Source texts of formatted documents
----
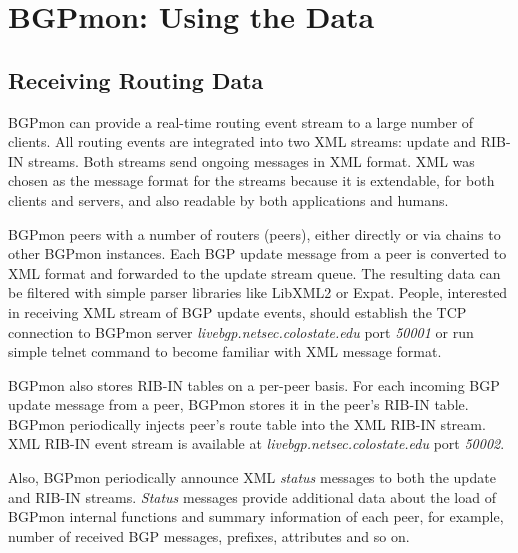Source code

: \section{BGPmon: Using the Data}
\label{sec:usage}

\subsection{Receiving Routing Data}
BGPmon can provide a real-time routing event stream to a large number of clients. All routing events are integrated into two XML streams: update and RIB-IN streams. Both streams send ongoing messages in XML format. XML was chosen as the message format for the streams because it is extendable, for both clients and servers, and also readable by both applications and humans. 

BGPmon peers with a number of routers (peers),  either directly or via chains to other BGPmon instances.   Each BGP update message\cite{bgprfc} from a peer is converted to XML format and forwarded to the update stream queue.    The resulting data can be filtered with simple parser libraries like LibXML2\cite{libxml2} or Expat\cite{expat}.  People, interested in receiving XML stream of BGP update events, should establish the TCP connection to BGPmon server \emph{livebgp.netsec.colostate.edu} port \emph{50001} or run simple telnet command to become familiar with XML message format.

BGPmon also stores RIB-IN tables on a per-peer basis. For each incoming BGP update message from a peer, BGPmon stores it in the peer's RIB-IN table. BGPmon periodically injects peer's route table into the XML RIB-IN stream. 
XML RIB-IN event stream is available at \emph{livebgp.netsec.colostate.edu} port \emph{50002}. 

Also, BGPmon periodically announce XML \emph{status} messages to both the update and RIB-IN streams. \emph{Status} messages provide additional data about the load of BGPmon internal functions and summary information of each peer, for example, number of received BGP messages, prefixes, attributes and so on.


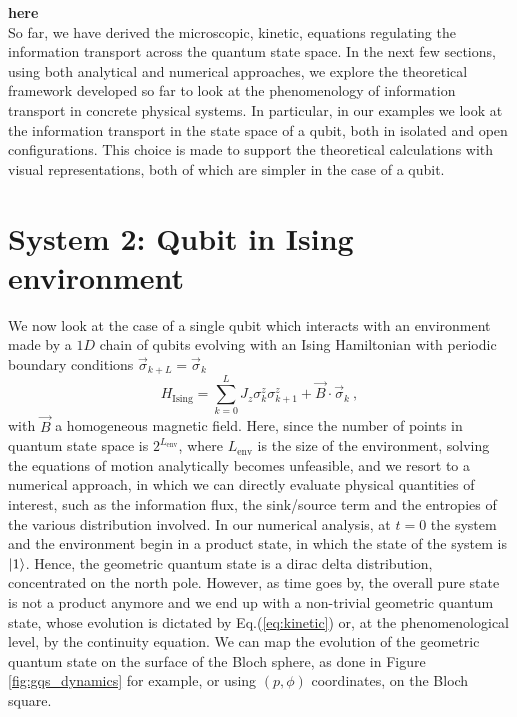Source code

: \documentclass[%
 reprint,
 superscriptaddress,
 aps,
 pra,
]{revtex4-2}
\theoremstyle{definition}
\begin{document}
{\bf here}\\

So far, we have derived the microscopic, kinetic, equations regulating the 
information transport across the quantum state space. In the next few sections, using
both analytical and numerical approaches, we explore the theoretical framework developed
so far to look at the phenomenology of information transport in concrete physical systems. 
In particular, in our examples we look at the information transport in the state 
space of a qubit, both in isolated and open configurations. This choice is made 
to support the theoretical calculations with visual representations, both of which 
are simpler in the case of a qubit.


\section{System 2: Qubit in Ising environment}
\label{sec:EXAMPLES2}

We now look at the case of a single qubit which interacts with an environment 
made by a $1D$ chain of qubits evolving with an Ising Hamiltonian with periodic
boundary conditions $\vec{\sigma}_{k+L}= \vec{\sigma}_k$
\begin{equation}
H_{\mathrm{Ising}} = \sum_{k=0}^{L} J_z \sigma_k^z \sigma_{k+1}^{z} + \vec{B} \cdot \vec{\sigma}_k~,
\end{equation}
with $\vec{B}$ a homogeneous magnetic field. Here, since the number of points
in quantum state space is $2^{L_{\mathrm{env}}}$, where $L_{\mathrm{env}}$
is the size of the environment, solving the equations of motion analytically becomes
unfeasible, and we resort to a numerical approach, in which we can directly evaluate
physical quantities of interest, such as the information flux, the sink/source term and
the entropies of the various distribution involved. In our numerical analysis, at $t=0$
the system and the environment begin in a product state, in which the state of the system
is $\ket{1}$. Hence, the geometric quantum state is a dirac delta distribution, concentrated 
on the north pole. However, as time goes by, the overall pure state is not a product anymore
and we end up with a non-trivial geometric quantum state, whose evolution
is dictated by Eq.(\ref{eq:kinetic}) or, at the phenomenological level, by the continuity equation. 
We can map the evolution of the geometric quantum state on the surface of the Bloch sphere, 
as done in Figure \ref{fig:gqs_dynamics} for example, or using $(p,\phi)$ coordinates, on the 
Bloch square. 
\end{document}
----
WHAT IS BEING ASKED — Print each record exactly as it stands, omitting the pictures.

OUTPUT FOR THIS TASK —
Source code

: \section{BGPmon: Using the Data}
\label{sec:usage}

\subsection{Receiving Routing Data}
BGPmon can provide a real-time routing event stream to a large number of clients. All routing events are integrated into two XML streams: update and RIB-IN streams. Both streams send ongoing messages in XML format. XML was chosen as the message format for the streams because it is extendable, for both clients and servers, and also readable by both applications and humans. 

BGPmon peers with a number of routers (peers),  either directly or via chains to other BGPmon instances.   Each BGP update message\cite{bgprfc} from a peer is converted to XML format and forwarded to the update stream queue.    The resulting data can be filtered with simple parser libraries like LibXML2\cite{libxml2} or Expat\cite{expat}.  People, interested in receiving XML stream of BGP update events, should establish the TCP connection to BGPmon server \emph{livebgp.netsec.colostate.edu} port \emph{50001} or run simple telnet command to become familiar with XML message format.

BGPmon also stores RIB-IN tables on a per-peer basis. For each incoming BGP update message from a peer, BGPmon stores it in the peer's RIB-IN table. BGPmon periodically injects peer's route table into the XML RIB-IN stream. 
XML RIB-IN event stream is available at \emph{livebgp.netsec.colostate.edu} port \emph{50002}. 

Also, BGPmon periodically announce XML \emph{status} messages to both the update and RIB-IN streams. \emph{Status} messages provide additional data about the load of BGPmon internal functions and summary information of each peer, for example, number of received BGP messages, prefixes, attributes and so on.


Source code

: \documentclass[%
 reprint,
 superscriptaddress,
 aps,
 pra,
]{revtex4-2}
\theoremstyle{definition}
\begin{document}
{\bf here}\\

So far, we have derived the microscopic, kinetic, equations regulating the 
information transport across the quantum state space. In the next few sections, using
both analytical and numerical approaches, we explore the theoretical framework developed
so far to look at the phenomenology of information transport in concrete physical systems. 
In particular, in our examples we look at the information transport in the state 
space of a qubit, both in isolated and open configurations. This choice is made 
to support the theoretical calculations with visual representations, both of which 
are simpler in the case of a qubit.


\section{System 2: Qubit in Ising environment}
\label{sec:EXAMPLES2}

We now look at the case of a single qubit which interacts with an environment 
made by a $1D$ chain of qubits evolving with an Ising Hamiltonian with periodic
boundary conditions $\vec{\sigma}_{k+L}= \vec{\sigma}_k$
\begin{equation}
H_{\mathrm{Ising}} = \sum_{k=0}^{L} J_z \sigma_k^z \sigma_{k+1}^{z} + \vec{B} \cdot \vec{\sigma}_k~,
\end{equation}
with $\vec{B}$ a homogeneous magnetic field. Here, since the number of points
in quantum state space is $2^{L_{\mathrm{env}}}$, where $L_{\mathrm{env}}$
is the size of the environment, solving the equations of motion analytically becomes
unfeasible, and we resort to a numerical approach, in which we can directly evaluate
physical quantities of interest, such as the information flux, the sink/source term and
the entropies of the various distribution involved. In our numerical analysis, at $t=0$
the system and the environment begin in a product state, in which the state of the system
is $\ket{1}$. Hence, the geometric quantum state is a dirac delta distribution, concentrated 
on the north pole. However, as time goes by, the overall pure state is not a product anymore
and we end up with a non-trivial geometric quantum state, whose evolution
is dictated by Eq.(\ref{eq:kinetic}) or, at the phenomenological level, by the continuity equation. 
We can map the evolution of the geometric quantum state on the surface of the Bloch sphere, 
as done in Figure \ref{fig:gqs_dynamics} for example, or using $(p,\phi)$ coordinates, on the 
Bloch square. 
\end{document}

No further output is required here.